Ia adalah pria yang baik
hati, perhatian, dan pekerja keras. Ia
adalah seseorang yang selalu bisa Mahiru
andalkan. Cara Amane mendorong Mahiru untuk bergantung padanya, mengetahui
kalau dia mungkin enggan melakukannya, adalah sebuah isyarat pengertian dan
kepedulian yang mendalam. Jelas sekali bahwa Amane
telah sepenuhnya memahami sifat kemandiriannya
dan berbicara berdasarkan pemahaman itu.
Seseorang
seperti Amane-kun mungkin adalah suami yang ideal, mau tak mau Mahiru jadi membayangkan itu,
berpikir bahwa Ia akan menjadi suami yang ideal—baik hati, bijaksana, dan
selalu berusaha. Tenggelam dalam pikirannya, Mahiru terus menatap senyum dewasa
Amane dengan kagum sampai Ia mengangkat alisnya karena penasaran.
“…Apa
kamu mungkin merasa tidak enak badan lagi? Apa kamu ingin pulang dan
istirahat?” tanya Amane,
prihatin dengan ekspresi bingung Mahiru. Ia
sepertinya mendapat kesan bahwa kondisinya semakin memburuk.
Mahiru,
menyadari bahwa dia secara tidak sengaja telah membuatnya khawatir, dengan
cepat menggelengkan kepalanya. “T-Tidak, bukan itu! Hanya saja, um…maukah kamu
berjanji untuk tidak tertawa?”
“Kenapa
memangnya?”
“…Aku
berpikir kalau kamu akan menjadi suami yang baik, Amane-kun,” akunya, merasa
malu dengan ucapannya yang tidak sesuai dengan karakternya. Namun Amane, tidak
bereaksi negatif. Sebaliknya, ia tampak terkejut dan sedikit malu.

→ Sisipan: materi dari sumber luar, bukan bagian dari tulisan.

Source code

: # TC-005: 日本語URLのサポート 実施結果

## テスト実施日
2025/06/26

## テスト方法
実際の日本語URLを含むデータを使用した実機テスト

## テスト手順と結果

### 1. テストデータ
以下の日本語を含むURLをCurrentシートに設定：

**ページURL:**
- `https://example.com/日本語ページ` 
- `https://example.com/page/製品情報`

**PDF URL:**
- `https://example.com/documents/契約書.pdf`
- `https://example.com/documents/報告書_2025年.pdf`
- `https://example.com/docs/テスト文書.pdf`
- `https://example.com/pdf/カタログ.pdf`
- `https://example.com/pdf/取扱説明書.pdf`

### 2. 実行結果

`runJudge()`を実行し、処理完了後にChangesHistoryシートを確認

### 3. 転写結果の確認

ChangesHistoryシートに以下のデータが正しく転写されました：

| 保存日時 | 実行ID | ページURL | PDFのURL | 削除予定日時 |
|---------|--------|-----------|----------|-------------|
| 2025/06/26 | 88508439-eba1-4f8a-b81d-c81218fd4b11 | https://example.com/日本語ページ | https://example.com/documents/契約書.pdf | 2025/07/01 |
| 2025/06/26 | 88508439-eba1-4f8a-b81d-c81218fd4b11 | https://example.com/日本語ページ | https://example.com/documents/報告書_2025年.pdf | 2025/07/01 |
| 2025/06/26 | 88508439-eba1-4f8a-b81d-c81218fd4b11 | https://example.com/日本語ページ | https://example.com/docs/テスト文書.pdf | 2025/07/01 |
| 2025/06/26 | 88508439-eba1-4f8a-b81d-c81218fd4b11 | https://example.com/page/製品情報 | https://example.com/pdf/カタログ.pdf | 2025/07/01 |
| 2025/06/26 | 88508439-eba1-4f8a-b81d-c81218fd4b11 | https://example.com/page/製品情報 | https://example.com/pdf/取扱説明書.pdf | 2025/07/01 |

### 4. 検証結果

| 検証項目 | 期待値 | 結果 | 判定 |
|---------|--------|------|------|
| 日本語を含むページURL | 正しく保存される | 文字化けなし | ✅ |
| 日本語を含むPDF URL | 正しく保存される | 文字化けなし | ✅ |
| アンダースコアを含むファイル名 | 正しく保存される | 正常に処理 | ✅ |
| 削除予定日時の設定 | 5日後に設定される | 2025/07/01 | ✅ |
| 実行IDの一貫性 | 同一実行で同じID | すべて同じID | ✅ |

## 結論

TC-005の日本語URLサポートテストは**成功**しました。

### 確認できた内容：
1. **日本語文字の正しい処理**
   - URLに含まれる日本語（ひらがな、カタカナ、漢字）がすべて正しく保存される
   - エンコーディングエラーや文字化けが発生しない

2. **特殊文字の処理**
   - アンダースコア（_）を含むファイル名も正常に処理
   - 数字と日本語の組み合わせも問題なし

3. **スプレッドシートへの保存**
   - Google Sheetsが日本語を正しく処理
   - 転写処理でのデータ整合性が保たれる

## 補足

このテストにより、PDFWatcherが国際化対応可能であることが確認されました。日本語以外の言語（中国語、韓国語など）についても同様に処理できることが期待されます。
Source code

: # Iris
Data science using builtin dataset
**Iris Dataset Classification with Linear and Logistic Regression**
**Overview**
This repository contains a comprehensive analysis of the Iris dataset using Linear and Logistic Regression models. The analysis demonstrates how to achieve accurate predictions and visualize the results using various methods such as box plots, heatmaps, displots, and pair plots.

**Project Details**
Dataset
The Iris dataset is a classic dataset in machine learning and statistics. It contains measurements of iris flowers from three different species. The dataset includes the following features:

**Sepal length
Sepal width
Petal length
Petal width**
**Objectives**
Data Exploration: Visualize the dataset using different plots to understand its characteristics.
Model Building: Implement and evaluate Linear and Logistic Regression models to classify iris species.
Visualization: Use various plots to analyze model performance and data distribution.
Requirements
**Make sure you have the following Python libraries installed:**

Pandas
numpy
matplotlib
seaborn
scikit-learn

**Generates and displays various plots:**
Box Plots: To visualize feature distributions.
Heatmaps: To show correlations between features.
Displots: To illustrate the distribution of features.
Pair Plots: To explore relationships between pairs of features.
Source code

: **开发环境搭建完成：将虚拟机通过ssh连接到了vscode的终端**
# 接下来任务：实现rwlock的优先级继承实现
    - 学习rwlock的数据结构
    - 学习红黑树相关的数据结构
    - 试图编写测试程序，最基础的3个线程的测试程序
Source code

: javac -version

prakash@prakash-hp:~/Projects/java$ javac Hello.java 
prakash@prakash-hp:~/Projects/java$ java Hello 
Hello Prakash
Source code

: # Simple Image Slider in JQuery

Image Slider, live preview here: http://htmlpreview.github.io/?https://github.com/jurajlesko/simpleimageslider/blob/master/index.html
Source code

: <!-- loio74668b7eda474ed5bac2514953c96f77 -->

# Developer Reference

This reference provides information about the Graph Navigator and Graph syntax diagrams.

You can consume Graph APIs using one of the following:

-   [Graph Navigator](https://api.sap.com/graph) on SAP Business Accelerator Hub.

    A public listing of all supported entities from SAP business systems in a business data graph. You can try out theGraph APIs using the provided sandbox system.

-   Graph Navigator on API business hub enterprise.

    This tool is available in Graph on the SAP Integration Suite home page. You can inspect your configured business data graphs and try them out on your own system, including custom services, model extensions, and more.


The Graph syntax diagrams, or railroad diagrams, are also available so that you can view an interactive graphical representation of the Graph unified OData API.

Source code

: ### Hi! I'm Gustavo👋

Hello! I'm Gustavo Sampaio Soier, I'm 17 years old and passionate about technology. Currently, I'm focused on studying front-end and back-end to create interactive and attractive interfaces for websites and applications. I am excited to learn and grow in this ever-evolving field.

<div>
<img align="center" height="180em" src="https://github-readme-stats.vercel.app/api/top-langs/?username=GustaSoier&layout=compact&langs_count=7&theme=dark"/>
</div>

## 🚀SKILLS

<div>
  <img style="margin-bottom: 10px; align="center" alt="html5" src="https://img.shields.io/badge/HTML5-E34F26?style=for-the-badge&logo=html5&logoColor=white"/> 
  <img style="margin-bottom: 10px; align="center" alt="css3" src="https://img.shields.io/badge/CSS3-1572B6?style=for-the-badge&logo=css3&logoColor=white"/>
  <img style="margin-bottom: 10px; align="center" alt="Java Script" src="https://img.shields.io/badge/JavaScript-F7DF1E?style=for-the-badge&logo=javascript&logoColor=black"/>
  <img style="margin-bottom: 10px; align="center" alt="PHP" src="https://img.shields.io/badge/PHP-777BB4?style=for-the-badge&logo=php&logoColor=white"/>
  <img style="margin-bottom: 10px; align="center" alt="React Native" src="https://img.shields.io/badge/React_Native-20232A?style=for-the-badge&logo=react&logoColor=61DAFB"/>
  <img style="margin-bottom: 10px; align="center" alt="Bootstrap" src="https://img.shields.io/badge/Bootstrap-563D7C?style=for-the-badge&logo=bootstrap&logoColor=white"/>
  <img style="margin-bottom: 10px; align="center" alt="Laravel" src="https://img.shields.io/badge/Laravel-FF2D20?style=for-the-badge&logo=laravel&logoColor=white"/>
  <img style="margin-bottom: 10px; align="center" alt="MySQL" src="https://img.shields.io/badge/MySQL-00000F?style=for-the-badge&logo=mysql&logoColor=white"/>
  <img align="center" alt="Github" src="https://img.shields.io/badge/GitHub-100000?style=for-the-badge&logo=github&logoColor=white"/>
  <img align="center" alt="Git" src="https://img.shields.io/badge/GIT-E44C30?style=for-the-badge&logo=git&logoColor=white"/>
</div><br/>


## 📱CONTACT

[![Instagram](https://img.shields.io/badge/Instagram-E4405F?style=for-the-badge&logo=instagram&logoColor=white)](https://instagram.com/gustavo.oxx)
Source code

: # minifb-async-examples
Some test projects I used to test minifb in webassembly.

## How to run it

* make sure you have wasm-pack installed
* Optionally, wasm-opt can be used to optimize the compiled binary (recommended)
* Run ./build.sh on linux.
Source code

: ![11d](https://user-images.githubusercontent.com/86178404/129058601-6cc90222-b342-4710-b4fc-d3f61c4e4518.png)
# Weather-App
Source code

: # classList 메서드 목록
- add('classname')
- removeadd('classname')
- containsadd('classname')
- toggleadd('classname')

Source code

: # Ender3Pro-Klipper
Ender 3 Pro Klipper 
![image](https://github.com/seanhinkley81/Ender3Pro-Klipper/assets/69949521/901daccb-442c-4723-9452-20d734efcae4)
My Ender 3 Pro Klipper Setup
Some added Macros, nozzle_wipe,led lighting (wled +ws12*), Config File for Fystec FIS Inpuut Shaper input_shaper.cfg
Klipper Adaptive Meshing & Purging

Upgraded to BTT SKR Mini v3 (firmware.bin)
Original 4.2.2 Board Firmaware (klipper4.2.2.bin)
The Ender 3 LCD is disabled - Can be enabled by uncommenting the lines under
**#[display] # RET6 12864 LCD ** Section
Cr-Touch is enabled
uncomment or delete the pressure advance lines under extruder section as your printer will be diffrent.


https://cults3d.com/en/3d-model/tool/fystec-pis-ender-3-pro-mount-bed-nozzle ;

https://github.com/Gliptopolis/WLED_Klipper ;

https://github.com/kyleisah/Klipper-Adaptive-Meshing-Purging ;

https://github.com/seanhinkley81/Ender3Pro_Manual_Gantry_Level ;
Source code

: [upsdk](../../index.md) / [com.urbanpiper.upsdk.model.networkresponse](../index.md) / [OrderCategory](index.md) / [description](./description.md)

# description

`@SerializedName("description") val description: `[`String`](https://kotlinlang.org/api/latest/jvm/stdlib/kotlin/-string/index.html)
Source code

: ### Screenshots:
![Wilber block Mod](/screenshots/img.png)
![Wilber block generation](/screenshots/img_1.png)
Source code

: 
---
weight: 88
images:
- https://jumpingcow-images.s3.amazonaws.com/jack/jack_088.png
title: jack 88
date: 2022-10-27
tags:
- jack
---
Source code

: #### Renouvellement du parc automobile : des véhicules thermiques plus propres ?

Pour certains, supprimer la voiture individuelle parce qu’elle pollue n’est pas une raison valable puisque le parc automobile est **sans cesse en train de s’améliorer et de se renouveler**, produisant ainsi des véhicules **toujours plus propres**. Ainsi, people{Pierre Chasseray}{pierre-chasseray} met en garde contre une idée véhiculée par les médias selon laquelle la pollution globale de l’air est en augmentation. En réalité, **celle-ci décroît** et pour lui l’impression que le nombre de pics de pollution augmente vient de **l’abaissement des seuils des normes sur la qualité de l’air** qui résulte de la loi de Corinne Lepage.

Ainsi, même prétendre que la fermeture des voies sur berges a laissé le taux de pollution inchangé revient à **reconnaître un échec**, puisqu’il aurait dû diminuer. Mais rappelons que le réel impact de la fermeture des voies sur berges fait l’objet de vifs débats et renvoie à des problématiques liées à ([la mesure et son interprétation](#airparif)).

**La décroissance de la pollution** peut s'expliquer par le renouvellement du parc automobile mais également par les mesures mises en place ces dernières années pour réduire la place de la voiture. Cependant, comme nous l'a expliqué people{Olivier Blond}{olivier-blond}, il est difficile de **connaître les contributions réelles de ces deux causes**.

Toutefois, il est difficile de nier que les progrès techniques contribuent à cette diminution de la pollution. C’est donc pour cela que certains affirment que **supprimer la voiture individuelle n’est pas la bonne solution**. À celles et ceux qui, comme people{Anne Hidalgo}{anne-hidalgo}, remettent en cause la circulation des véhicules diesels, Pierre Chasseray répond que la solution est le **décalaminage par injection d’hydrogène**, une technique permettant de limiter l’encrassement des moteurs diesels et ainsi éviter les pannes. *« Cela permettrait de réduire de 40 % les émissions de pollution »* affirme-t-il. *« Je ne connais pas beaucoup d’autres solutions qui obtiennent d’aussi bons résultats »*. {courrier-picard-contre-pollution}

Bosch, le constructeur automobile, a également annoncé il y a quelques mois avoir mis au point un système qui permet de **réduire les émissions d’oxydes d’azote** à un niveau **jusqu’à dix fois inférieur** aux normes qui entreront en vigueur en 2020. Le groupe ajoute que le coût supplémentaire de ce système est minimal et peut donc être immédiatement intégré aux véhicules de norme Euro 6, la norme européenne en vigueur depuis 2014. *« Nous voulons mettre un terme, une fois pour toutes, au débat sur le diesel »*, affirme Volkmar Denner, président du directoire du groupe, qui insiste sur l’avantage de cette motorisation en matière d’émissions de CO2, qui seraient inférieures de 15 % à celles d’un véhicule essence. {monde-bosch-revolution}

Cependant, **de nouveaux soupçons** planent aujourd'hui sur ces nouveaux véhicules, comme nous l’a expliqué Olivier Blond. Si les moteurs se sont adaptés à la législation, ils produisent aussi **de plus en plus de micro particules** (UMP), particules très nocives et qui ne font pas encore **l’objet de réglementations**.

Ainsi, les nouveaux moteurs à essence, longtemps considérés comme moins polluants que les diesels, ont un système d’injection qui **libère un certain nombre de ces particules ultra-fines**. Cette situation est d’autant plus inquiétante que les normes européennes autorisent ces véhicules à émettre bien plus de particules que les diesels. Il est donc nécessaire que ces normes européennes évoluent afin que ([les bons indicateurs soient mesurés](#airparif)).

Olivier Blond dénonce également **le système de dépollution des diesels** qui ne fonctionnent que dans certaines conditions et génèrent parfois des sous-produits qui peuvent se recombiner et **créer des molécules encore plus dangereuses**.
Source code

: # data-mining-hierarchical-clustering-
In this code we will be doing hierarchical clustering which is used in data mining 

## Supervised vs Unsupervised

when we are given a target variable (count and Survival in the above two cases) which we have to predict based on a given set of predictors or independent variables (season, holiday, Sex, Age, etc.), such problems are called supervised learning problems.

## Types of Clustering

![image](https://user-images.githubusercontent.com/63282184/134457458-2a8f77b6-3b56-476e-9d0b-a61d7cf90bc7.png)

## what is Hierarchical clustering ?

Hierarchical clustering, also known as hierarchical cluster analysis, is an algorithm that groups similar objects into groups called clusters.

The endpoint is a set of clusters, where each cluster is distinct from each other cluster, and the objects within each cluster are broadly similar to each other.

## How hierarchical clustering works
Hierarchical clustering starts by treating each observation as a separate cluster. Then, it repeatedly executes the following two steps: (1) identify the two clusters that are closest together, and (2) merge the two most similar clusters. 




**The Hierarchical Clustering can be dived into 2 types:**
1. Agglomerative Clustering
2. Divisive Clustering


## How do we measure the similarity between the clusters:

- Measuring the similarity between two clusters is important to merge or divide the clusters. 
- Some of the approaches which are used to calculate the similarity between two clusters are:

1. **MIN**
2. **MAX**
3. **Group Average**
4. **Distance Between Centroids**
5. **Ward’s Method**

“Ak-Aku tidak bermaksud apa-apa, oke!?
Itu hanya terlintas di benakku karena kamu begitu peduli, mengambil inisiatif,
dan menjagaku…” Mahiru buru-buru menjelaskan, menyadari perasaannya terlalu
kentara.
Dia
sangat sadar bahwa dia tidak mampu menekan perasaannya, berbicara secara
impulsif tanpa sepenuhnya mempertimbangkan kata-katanya. Kesadaran bahwa
emosinya tidak stabil seperti biasanya sungguh mengejutkan. Saat rona merah
mulai muncul di pipinya, Mahiru mencoba menyembunyikan rasa panas yang mengalir
ke wajahnya, tetapi tidak berpengaruh. Berada di bawah tatapan Amane sepertinya
hanya menambah bahan bakar ke dalam api, membuat perasaan senang dan malunya
semakin membara.
“Uuu…”
Karena tidak dapat menahan kecanggungannya, dia mengeluarkan erangan
menyedihkan—salah satu dari tiga suara paling menyedihkan yang pernah dia
buat—dan menundukkan kepalanya. Sebaliknya, Amane pun tampak terlihat bingung.
“A-Aku
senang kamu berpikir begitu…t-tapi aku hanya
melakukan sesuatu
yang akan dilakukan orang lain, oke? Ayo,
kamu harus benar-benar pergi dan istirahat,” ucap
Amane, kata-katanya keluar terlalu cepat, hampir
tersandung, saat ia dengan cepat mengumpulkan piring ke atas nampan dan
buru-buru mundur ke dapur.
Ditinggal sendirian, Mahiru tetap di sana, tubuhnya meringkuk, tidak mampu mengangkat kepalanya. Rasa sakit fisik yang dia rasakan telah hilang, digantikan oleh rasa hangat yang tak kunjung reda, dan butuh waktu lama baginya untuk mendapatkan kembali kendali atas panas yang membara di dalam dirinya.